(YOUR GOAL) Print the entries exactly; no image belongs in the copy.

● ● ●

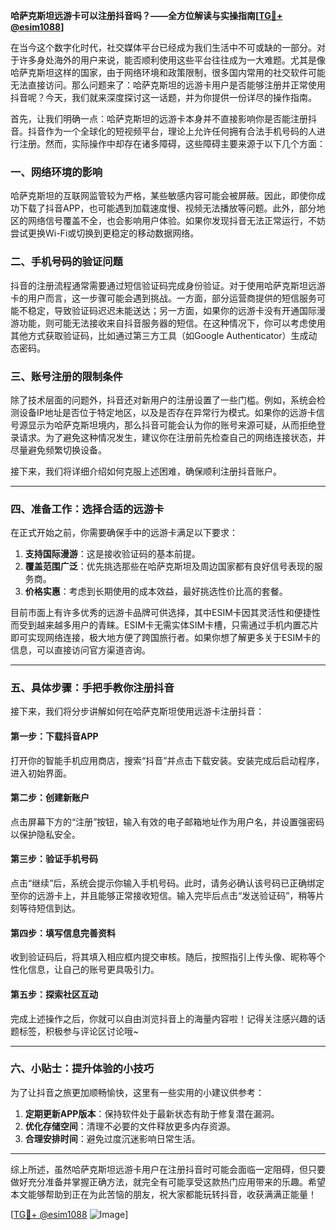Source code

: **哈萨克斯坦远游卡可以注册抖音吗？——全方位解读与实操指南[[TG💪+ @esim1088](https://t.me/s/esim1088)]**

在当今这个数字化时代，社交媒体平台已经成为我们生活中不可或缺的一部分。对于许多身处海外的用户来说，能否顺利使用这些平台往往成为一大难题。尤其是像哈萨克斯坦这样的国家，由于网络环境和政策限制，很多国内常用的社交软件可能无法直接访问。那么问题来了：哈萨克斯坦的远游卡用户是否能够注册并正常使用抖音呢？今天，我们就来深度探讨这一话题，并为你提供一份详尽的操作指南。

首先，让我们明确一点：哈萨克斯坦的远游卡本身并不直接影响你是否能注册抖音。抖音作为一个全球化的短视频平台，理论上允许任何拥有合法手机号码的人进行注册。然而，实际操作中却存在诸多障碍，这些障碍主要来源于以下几个方面：

### 一、网络环境的影响

哈萨克斯坦的互联网监管较为严格，某些敏感内容可能会被屏蔽。因此，即使你成功下载了抖音APP，也可能遇到加载速度慢、视频无法播放等问题。此外，部分地区的网络信号覆盖不全，也会影响用户体验。如果你发现抖音无法正常运行，不妨尝试更换Wi-Fi或切换到更稳定的移动数据网络。

### 二、手机号码的验证问题

抖音的注册流程通常需要通过短信验证码完成身份验证。对于使用哈萨克斯坦远游卡的用户而言，这一步骤可能会遇到挑战。一方面，部分运营商提供的短信服务可能不稳定，导致验证码迟迟未能送达；另一方面，如果你的远游卡没有开通国际漫游功能，则可能无法接收来自抖音服务器的短信。在这种情况下，你可以考虑使用其他方式获取验证码，比如通过第三方工具（如Google Authenticator）生成动态密码。

### 三、账号注册的限制条件

除了技术层面的问题外，抖音还对新用户的注册设置了一些门槛。例如，系统会检测设备IP地址是否位于特定地区，以及是否存在异常行为模式。如果你的远游卡信号源显示为哈萨克斯坦境内，那么抖音可能会认为你的账号来源可疑，从而拒绝登录请求。为了避免这种情况发生，建议你在注册前先检查自己的网络连接状态，并尽量避免频繁切换设备。

接下来，我们将详细介绍如何克服上述困难，确保顺利注册抖音账户。

---

### 四、准备工作：选择合适的远游卡

在正式开始之前，你需要确保手中的远游卡满足以下要求：
1. **支持国际漫游**：这是接收验证码的基本前提。
2. **覆盖范围广泛**：优先挑选那些在哈萨克斯坦及周边国家都有良好信号表现的服务商。
3. **价格实惠**：考虑到长期使用的成本效益，最好挑选性价比高的套餐。

目前市面上有许多优秀的远游卡品牌可供选择，其中ESIM卡因其灵活性和便捷性而受到越来越多用户的青睐。ESIM卡无需实体SIM卡槽，只需通过手机内置芯片即可实现网络连接，极大地方便了跨国旅行者。如果你想了解更多关于ESIM卡的信息，可以直接访问官方渠道咨询。

---

### 五、具体步骤：手把手教你注册抖音

接下来，我们将分步讲解如何在哈萨克斯坦使用远游卡注册抖音：

#### 第一步：下载抖音APP
打开你的智能手机应用商店，搜索“抖音”并点击下载安装。安装完成后启动程序，进入初始界面。

#### 第二步：创建新账户
点击屏幕下方的“注册”按钮，输入有效的电子邮箱地址作为用户名，并设置强密码以保护隐私安全。

#### 第三步：验证手机号码
点击“继续”后，系统会提示你输入手机号码。此时，请务必确认该号码已正确绑定至你的远游卡上，并且能够正常接收短信。输入完毕后点击“发送验证码”，稍等片刻等待短信到达。

#### 第四步：填写信息完善资料
收到验证码后，将其填入相应框内提交审核。随后，按照指引上传头像、昵称等个性化信息，让自己的账号更具吸引力。

#### 第五步：探索社区互动
完成上述操作之后，你就可以自由浏览抖音上的海量内容啦！记得关注感兴趣的话题标签，积极参与评论区讨论哦~

---

### 六、小贴士：提升体验的小技巧

为了让抖音之旅更加顺畅愉快，这里有一些实用的小建议供参考：
1. **定期更新APP版本**：保持软件处于最新状态有助于修复潜在漏洞。
2. **优化存储空间**：清理不必要的文件释放更多内存资源。
3. **合理安排时间**：避免过度沉迷影响日常生活。

---

综上所述，虽然哈萨克斯坦远游卡用户在注册抖音时可能会面临一定阻碍，但只要做好充分准备并掌握正确方法，就完全有可能享受这款热门应用带来的乐趣。希望本文能够帮助到正在为此苦恼的朋友，祝大家都能玩转抖音，收获满满正能量！

[[TG💪+ @esim1088](https://t.me/s/esim1088) ![Image](https://i.postimg.cc/4NQfJmqS/Snipaste-2025-05-13-00-14-12.png)]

● ● ●

(RESPONSE TO THIS TASK)
Source code

: **哈萨克斯坦远游卡可以注册抖音吗？——全方位解读与实操指南[[TG💪+ @esim1088](https://t.me/s/esim1088)]**

在当今这个数字化时代，社交媒体平台已经成为我们生活中不可或缺的一部分。对于许多身处海外的用户来说，能否顺利使用这些平台往往成为一大难题。尤其是像哈萨克斯坦这样的国家，由于网络环境和政策限制，很多国内常用的社交软件可能无法直接访问。那么问题来了：哈萨克斯坦的远游卡用户是否能够注册并正常使用抖音呢？今天，我们就来深度探讨这一话题，并为你提供一份详尽的操作指南。

首先，让我们明确一点：哈萨克斯坦的远游卡本身并不直接影响你是否能注册抖音。抖音作为一个全球化的短视频平台，理论上允许任何拥有合法手机号码的人进行注册。然而，实际操作中却存在诸多障碍，这些障碍主要来源于以下几个方面：

### 一、网络环境的影响

哈萨克斯坦的互联网监管较为严格，某些敏感内容可能会被屏蔽。因此，即使你成功下载了抖音APP，也可能遇到加载速度慢、视频无法播放等问题。此外，部分地区的网络信号覆盖不全，也会影响用户体验。如果你发现抖音无法正常运行，不妨尝试更换Wi-Fi或切换到更稳定的移动数据网络。

### 二、手机号码的验证问题

抖音的注册流程通常需要通过短信验证码完成身份验证。对于使用哈萨克斯坦远游卡的用户而言，这一步骤可能会遇到挑战。一方面，部分运营商提供的短信服务可能不稳定，导致验证码迟迟未能送达；另一方面，如果你的远游卡没有开通国际漫游功能，则可能无法接收来自抖音服务器的短信。在这种情况下，你可以考虑使用其他方式获取验证码，比如通过第三方工具（如Google Authenticator）生成动态密码。

### 三、账号注册的限制条件

除了技术层面的问题外，抖音还对新用户的注册设置了一些门槛。例如，系统会检测设备IP地址是否位于特定地区，以及是否存在异常行为模式。如果你的远游卡信号源显示为哈萨克斯坦境内，那么抖音可能会认为你的账号来源可疑，从而拒绝登录请求。为了避免这种情况发生，建议你在注册前先检查自己的网络连接状态，并尽量避免频繁切换设备。

接下来，我们将详细介绍如何克服上述困难，确保顺利注册抖音账户。

---

### 四、准备工作：选择合适的远游卡

在正式开始之前，你需要确保手中的远游卡满足以下要求：
1. **支持国际漫游**：这是接收验证码的基本前提。
2. **覆盖范围广泛**：优先挑选那些在哈萨克斯坦及周边国家都有良好信号表现的服务商。
3. **价格实惠**：考虑到长期使用的成本效益，最好挑选性价比高的套餐。

目前市面上有许多优秀的远游卡品牌可供选择，其中ESIM卡因其灵活性和便捷性而受到越来越多用户的青睐。ESIM卡无需实体SIM卡槽，只需通过手机内置芯片即可实现网络连接，极大地方便了跨国旅行者。如果你想了解更多关于ESIM卡的信息，可以直接访问官方渠道咨询。

---

### 五、具体步骤：手把手教你注册抖音

接下来，我们将分步讲解如何在哈萨克斯坦使用远游卡注册抖音：

#### 第一步：下载抖音APP
打开你的智能手机应用商店，搜索“抖音”并点击下载安装。安装完成后启动程序，进入初始界面。

#### 第二步：创建新账户
点击屏幕下方的“注册”按钮，输入有效的电子邮箱地址作为用户名，并设置强密码以保护隐私安全。

#### 第三步：验证手机号码
点击“继续”后，系统会提示你输入手机号码。此时，请务必确认该号码已正确绑定至你的远游卡上，并且能够正常接收短信。输入完毕后点击“发送验证码”，稍等片刻等待短信到达。

#### 第四步：填写信息完善资料
收到验证码后，将其填入相应框内提交审核。随后，按照指引上传头像、昵称等个性化信息，让自己的账号更具吸引力。

#### 第五步：探索社区互动
完成上述操作之后，你就可以自由浏览抖音上的海量内容啦！记得关注感兴趣的话题标签，积极参与评论区讨论哦~

---

### 六、小贴士：提升体验的小技巧

为了让抖音之旅更加顺畅愉快，这里有一些实用的小建议供参考：
1. **定期更新APP版本**：保持软件处于最新状态有助于修复潜在漏洞。
2. **优化存储空间**：清理不必要的文件释放更多内存资源。
3. **合理安排时间**：避免过度沉迷影响日常生活。

---

综上所述，虽然哈萨克斯坦远游卡用户在注册抖音时可能会面临一定阻碍，但只要做好充分准备并掌握正确方法，就完全有可能享受这款热门应用带来的乐趣。希望本文能够帮助到正在为此苦恼的朋友，祝大家都能玩转抖音，收获满满正能量！

[[TG💪+ @esim1088](https://t.me/s/esim1088) ![Image](https://i.postimg.cc/4NQfJmqS/Snipaste-2025-05-13-00-14-12.png)]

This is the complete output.